Exercise aim: Your reply should reproduce each line below exactly and carry none of the pictures.

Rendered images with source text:
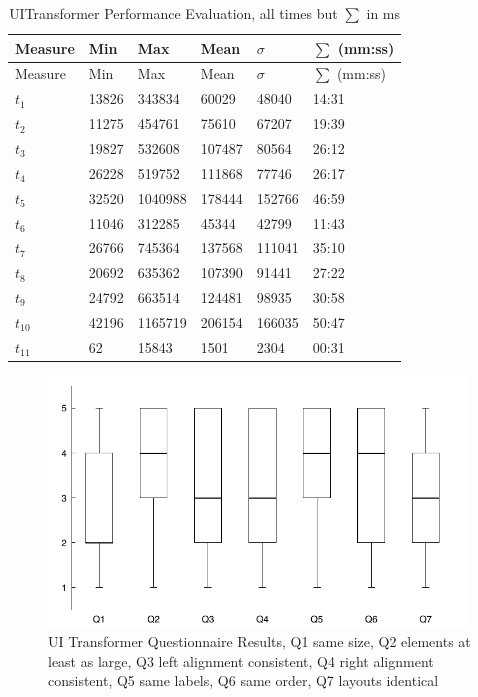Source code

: \hypertarget{tbl:uitransformer.performance}{}
\begin{longtable}[]{@{}llllll@{}}
\caption{\label{tbl:uitransformer.performance}UITransformer Performance Evaluation, all times but \(\sum\) in ms}\tabularnewline
\toprule
Measure & Min & Max & Mean & \(\sigma\) & \(\sum\) (mm:ss)\tabularnewline
\midrule
\endfirsthead
\toprule
Measure & Min & Max & Mean & \(\sigma\) & \(\sum\) (mm:ss)\tabularnewline
\midrule
\endhead
\(t_1\) & 13826 & 343834 & 60029 & 48040 & 14:31\tabularnewline
\(t_2\) & 11275 & 454761 & 75610 & 67207 & 19:39\tabularnewline
\(t_3\) & 19827 & 532608 & 107487 & 80564 & 26:12\tabularnewline
\(t_4\) & 26228 & 519752 & 111868 & 77746 & 26:17\tabularnewline
\(t_5\) & 32520 & 1040988 & 178444 & 152766 & 46:59\tabularnewline
\(t_6\) & 11046 & 312285 & 45344 & 42799 & 11:43\tabularnewline
\(t_7\) & 26766 & 745364 & 137568 & 111041 & 35:10\tabularnewline
\(t_8\) & 20692 & 635362 & 107390 & 91441 & 27:22\tabularnewline
\(t_9\) & 24792 & 663514 & 124481 & 98935 & 30:58\tabularnewline
\(t_{10}\) & 42196 & 1165719 & 206154 & 166035 & 50:47\tabularnewline
\(t_{11}\) & 62 & 15843 & 1501 & 2304 & 00:31\tabularnewline
\bottomrule
\end{longtable}

\begin{figure}
\hypertarget{fig:uitransformer.boxplot}{%
\centering
\includegraphics[width=0.99\textwidth]{../figures/boxplots/uitransformer-boxplot.pdf}
\caption{UI Transformer Questionnaire Results, Q1 same size, Q2 elements at least as large, Q3 left alignment consistent, Q4 right alignment consistent, Q5 same labels, Q6 same order, Q7 layouts identical}\label{fig:uitransformer.boxplot}
}
\end{figure}


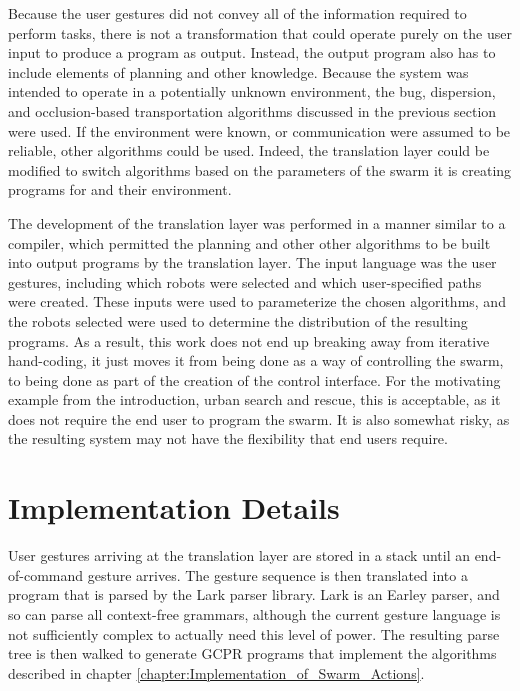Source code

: Because the user gestures did not convey all of the information required to perform tasks, there is not a transformation that could operate purely on the user input to produce a program as output. 
Instead, the output program also has to include elements of planning and other knowledge. 
Because the system was intended to operate in a potentially unknown environment, the bug, dispersion, and occlusion-based transportation algorithms discussed in the previous section were used. 
If the environment were known, or communication were assumed to be reliable, other algorithms could be used. 
Indeed, the translation layer could be modified to switch algorithms based on the parameters of the swarm it is creating programs for and their environment. 

The development of the translation layer was performed in a manner similar to a compiler, which permitted the planning and other other algorithms to be built into output programs by the translation layer. 
The input language was the user gestures, including which robots were selected and which user-specified paths were created. 
These inputs were used to parameterize the chosen algorithms, and the robots selected were used to determine the distribution of the resulting programs.
As a result, this work does not end up breaking away from iterative hand-coding, it just moves it from being done as a way of controlling the swarm, to being done as part of the creation of the control interface. 
For the motivating example from the introduction, urban search and rescue, this is acceptable, as it does not require the end user to program the swarm. 
It is also somewhat risky, as the resulting system may not have the flexibility that end users require. 

\section{Implementation Details}

User gestures arriving at the translation layer are stored in a stack until an end-of-command gesture arrives. 
The gesture sequence is then translated into a program that is parsed by the Lark parser library. 
Lark is an Earley parser, and so can parse all context-free grammars, although the current gesture language is not sufficiently complex to actually need this level of power. 
The resulting parse tree is then walked to generate GCPR programs that implement the algorithms described in chapter \ref{chapter:Implementation_of_Swarm_Actions}.

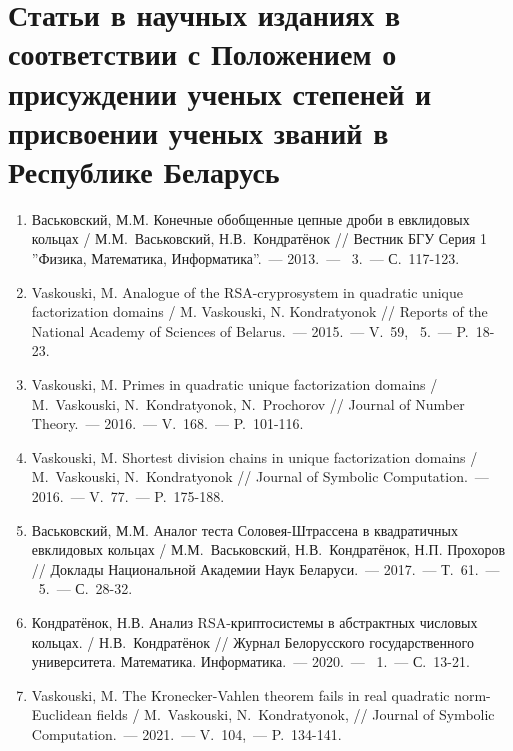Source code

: \vspace{-4ex}
\section*{\fontsize{14}{15}\selectfont Статьи в научных изданиях в соответствии с Положением о присуждении ученых степеней и присвоении ученых званий в Республике Беларусь}
\vspace{-4ex}

\begin{enumerate}

    \item \label{source:Vestnik_BSU_2013}
    Васьковский, М.М. Конечные обобщенные цепные дроби в евклидовых кольцах / М.М.~Васьковский, Н.В.~Кондратёнок // Вестник БГУ Серия 1 ''Физика, Математика, Информатика''.~--- 2013.~--- \textnumero~3.~--- С.~117-123.

    \item \label{source:NANB_2015}
    Vaskouski, M. Analogue of the RSA-cryprosystem in quadratic unique factorization domains / M. Vaskouski, N. Kondratyonok // Reports of the National Academy of Sciences of Belarus.~--- 2015.~--- V.~59, \textnumero~5.~--- P.~18-23.

    \item \label{source:JNT_2016}
    Vaskouski, M. Primes in quadratic unique factorization domains / M.~Vaskouski, N.~Kondratyonok, N.~Prochorov // Journal of Number Theory.~--- 2016.~--- V.~168.~--- P.~101-116.

    \item \label{source:JSC_2016}
    Vaskouski, M. Shortest division chains in unique factorization domains / M.~Vaskouski, N.~Kondratyonok // Journal of Symbolic Computation.~--- 2016.~--- V.~77.~--- P.~175-188.

    \item \label{source:NANB_2017}
    Васьковский, М.М. Аналог теста Соловея-Штрассена в квадратичных евклидовых кольцах / М.М.~Васьковский, Н.В.~Кондратёнок, Н.П. Прохоров // Доклады Национальной Академии Наук Беларуси.~--- 2017.~--- Т.~61.~--- \textnumero~5.~--- С.~28-32.

    \item \label{source:BSU_Journal_2020}
    Кондратёнок, Н.В. Анализ RSA-криптосистемы в абстрактных числовых кольцах. / Н.В.~Кондратёнок // Журнал Белорусского государственного университета. Математика. Информатика.~--- 2020.~--- \textnumero~1.~--- С.~13-21.

    \item \label{source:JSC_2021}
    Vaskouski, M. The Kronecker-Vahlen theorem fails in real quadratic norm-Euclidean fields / M.~Vaskouski, N.~Kondratyonok, // Journal of Symbolic Computation.~--- 2021.~--- V.~104,~--- P.~134-141.
\end{enumerate}


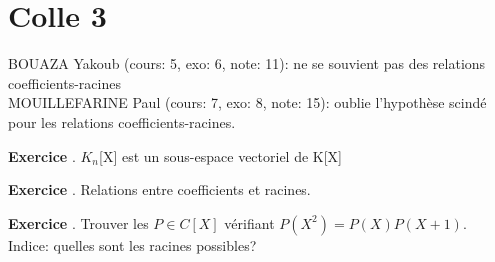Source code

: \documentclass[10pt,a4paper]{article}
\newcounter{question}
\newcounter{exo}
\newenvironment{exo}{\vspace{0.5cm}\setcounter{question}{0}\addtocounter{exo}{1} \noindent \textbf{Exercice \theexo}. \normalsize }{\par}
\begin{document}
	\section*{Colle 3}
	\setcounter{exo}{0}
	BOUAZA Yakoub (cours: 5, exo: 6, note: 11): ne se souvient pas des relations coefficients-racines\\
	MOUILLEFARINE Paul (cours: 7, exo: 8, note: 15): oublie l'hypothèse scindé pour les relations coefficients-racines.\\
	
	\begin{exo}
		$K_n$[X] est un sous-espace vectoriel de K[X]
	\end{exo}		
	
	\begin{exo}
		Relations entre coefficients et racines.
	\end{exo}
		
	\begin{exo}
		Trouver les $P \in C[X]$ vérifiant
		$P (X^2 ) = P (X)P (X + 1)$.\\
		
		Indice: quelles sont les racines possibles?
	\end{exo}	
\end{document}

Your response:
Source code

: \hypertarget{tbl:uitransformer.performance}{}
\begin{longtable}[]{@{}llllll@{}}
\caption{\label{tbl:uitransformer.performance}UITransformer Performance Evaluation, all times but \(\sum\) in ms}\tabularnewline
\toprule
Measure & Min & Max & Mean & \(\sigma\) & \(\sum\) (mm:ss)\tabularnewline
\midrule
\endfirsthead
\toprule
Measure & Min & Max & Mean & \(\sigma\) & \(\sum\) (mm:ss)\tabularnewline
\midrule
\endhead
\(t_1\) & 13826 & 343834 & 60029 & 48040 & 14:31\tabularnewline
\(t_2\) & 11275 & 454761 & 75610 & 67207 & 19:39\tabularnewline
\(t_3\) & 19827 & 532608 & 107487 & 80564 & 26:12\tabularnewline
\(t_4\) & 26228 & 519752 & 111868 & 77746 & 26:17\tabularnewline
\(t_5\) & 32520 & 1040988 & 178444 & 152766 & 46:59\tabularnewline
\(t_6\) & 11046 & 312285 & 45344 & 42799 & 11:43\tabularnewline
\(t_7\) & 26766 & 745364 & 137568 & 111041 & 35:10\tabularnewline
\(t_8\) & 20692 & 635362 & 107390 & 91441 & 27:22\tabularnewline
\(t_9\) & 24792 & 663514 & 124481 & 98935 & 30:58\tabularnewline
\(t_{10}\) & 42196 & 1165719 & 206154 & 166035 & 50:47\tabularnewline
\(t_{11}\) & 62 & 15843 & 1501 & 2304 & 00:31\tabularnewline
\bottomrule
\end{longtable}

\begin{figure}
\hypertarget{fig:uitransformer.boxplot}{%
\centering
\includegraphics[width=0.99\textwidth]{../figures/boxplots/uitransformer-boxplot.pdf}
\caption{UI Transformer Questionnaire Results, Q1 same size, Q2 elements at least as large, Q3 left alignment consistent, Q4 right alignment consistent, Q5 same labels, Q6 same order, Q7 layouts identical}\label{fig:uitransformer.boxplot}
}
\end{figure}


Source code

: Because the user gestures did not convey all of the information required to perform tasks, there is not a transformation that could operate purely on the user input to produce a program as output. 
Instead, the output program also has to include elements of planning and other knowledge. 
Because the system was intended to operate in a potentially unknown environment, the bug, dispersion, and occlusion-based transportation algorithms discussed in the previous section were used. 
If the environment were known, or communication were assumed to be reliable, other algorithms could be used. 
Indeed, the translation layer could be modified to switch algorithms based on the parameters of the swarm it is creating programs for and their environment. 

The development of the translation layer was performed in a manner similar to a compiler, which permitted the planning and other other algorithms to be built into output programs by the translation layer. 
The input language was the user gestures, including which robots were selected and which user-specified paths were created. 
These inputs were used to parameterize the chosen algorithms, and the robots selected were used to determine the distribution of the resulting programs.
As a result, this work does not end up breaking away from iterative hand-coding, it just moves it from being done as a way of controlling the swarm, to being done as part of the creation of the control interface. 
For the motivating example from the introduction, urban search and rescue, this is acceptable, as it does not require the end user to program the swarm. 
It is also somewhat risky, as the resulting system may not have the flexibility that end users require. 

\section{Implementation Details}

User gestures arriving at the translation layer are stored in a stack until an end-of-command gesture arrives. 
The gesture sequence is then translated into a program that is parsed by the Lark parser library. 
Lark is an Earley parser, and so can parse all context-free grammars, although the current gesture language is not sufficiently complex to actually need this level of power. 
The resulting parse tree is then walked to generate GCPR programs that implement the algorithms described in chapter \ref{chapter:Implementation_of_Swarm_Actions}.

Source code

: \vspace{-4ex}
\section*{\fontsize{14}{15}\selectfont Статьи в научных изданиях в соответствии с Положением о присуждении ученых степеней и присвоении ученых званий в Республике Беларусь}
\vspace{-4ex}

\begin{enumerate}

    \item \label{source:Vestnik_BSU_2013}
    Васьковский, М.М. Конечные обобщенные цепные дроби в евклидовых кольцах / М.М.~Васьковский, Н.В.~Кондратёнок // Вестник БГУ Серия 1 ''Физика, Математика, Информатика''.~--- 2013.~--- \textnumero~3.~--- С.~117-123.

    \item \label{source:NANB_2015}
    Vaskouski, M. Analogue of the RSA-cryprosystem in quadratic unique factorization domains / M. Vaskouski, N. Kondratyonok // Reports of the National Academy of Sciences of Belarus.~--- 2015.~--- V.~59, \textnumero~5.~--- P.~18-23.

    \item \label{source:JNT_2016}
    Vaskouski, M. Primes in quadratic unique factorization domains / M.~Vaskouski, N.~Kondratyonok, N.~Prochorov // Journal of Number Theory.~--- 2016.~--- V.~168.~--- P.~101-116.

    \item \label{source:JSC_2016}
    Vaskouski, M. Shortest division chains in unique factorization domains / M.~Vaskouski, N.~Kondratyonok // Journal of Symbolic Computation.~--- 2016.~--- V.~77.~--- P.~175-188.

    \item \label{source:NANB_2017}
    Васьковский, М.М. Аналог теста Соловея-Штрассена в квадратичных евклидовых кольцах / М.М.~Васьковский, Н.В.~Кондратёнок, Н.П. Прохоров // Доклады Национальной Академии Наук Беларуси.~--- 2017.~--- Т.~61.~--- \textnumero~5.~--- С.~28-32.

    \item \label{source:BSU_Journal_2020}
    Кондратёнок, Н.В. Анализ RSA-криптосистемы в абстрактных числовых кольцах. / Н.В.~Кондратёнок // Журнал Белорусского государственного университета. Математика. Информатика.~--- 2020.~--- \textnumero~1.~--- С.~13-21.

    \item \label{source:JSC_2021}
    Vaskouski, M. The Kronecker-Vahlen theorem fails in real quadratic norm-Euclidean fields / M.~Vaskouski, N.~Kondratyonok, // Journal of Symbolic Computation.~--- 2021.~--- V.~104,~--- P.~134-141.
\end{enumerate}


Source code

: \documentclass[10pt,a4paper]{article}
\newcounter{question}
\newcounter{exo}
\newenvironment{exo}{\vspace{0.5cm}\setcounter{question}{0}\addtocounter{exo}{1} \noindent \textbf{Exercice \theexo}. \normalsize }{\par}
\begin{document}
	\section*{Colle 3}
	\setcounter{exo}{0}
	BOUAZA Yakoub (cours: 5, exo: 6, note: 11): ne se souvient pas des relations coefficients-racines\\
	MOUILLEFARINE Paul (cours: 7, exo: 8, note: 15): oublie l'hypothèse scindé pour les relations coefficients-racines.\\
	
	\begin{exo}
		$K_n$[X] est un sous-espace vectoriel de K[X]
	\end{exo}		
	
	\begin{exo}
		Relations entre coefficients et racines.
	\end{exo}
		
	\begin{exo}
		Trouver les $P \in C[X]$ vérifiant
		$P (X^2 ) = P (X)P (X + 1)$.\\
		
		Indice: quelles sont les racines possibles?
	\end{exo}	
\end{document}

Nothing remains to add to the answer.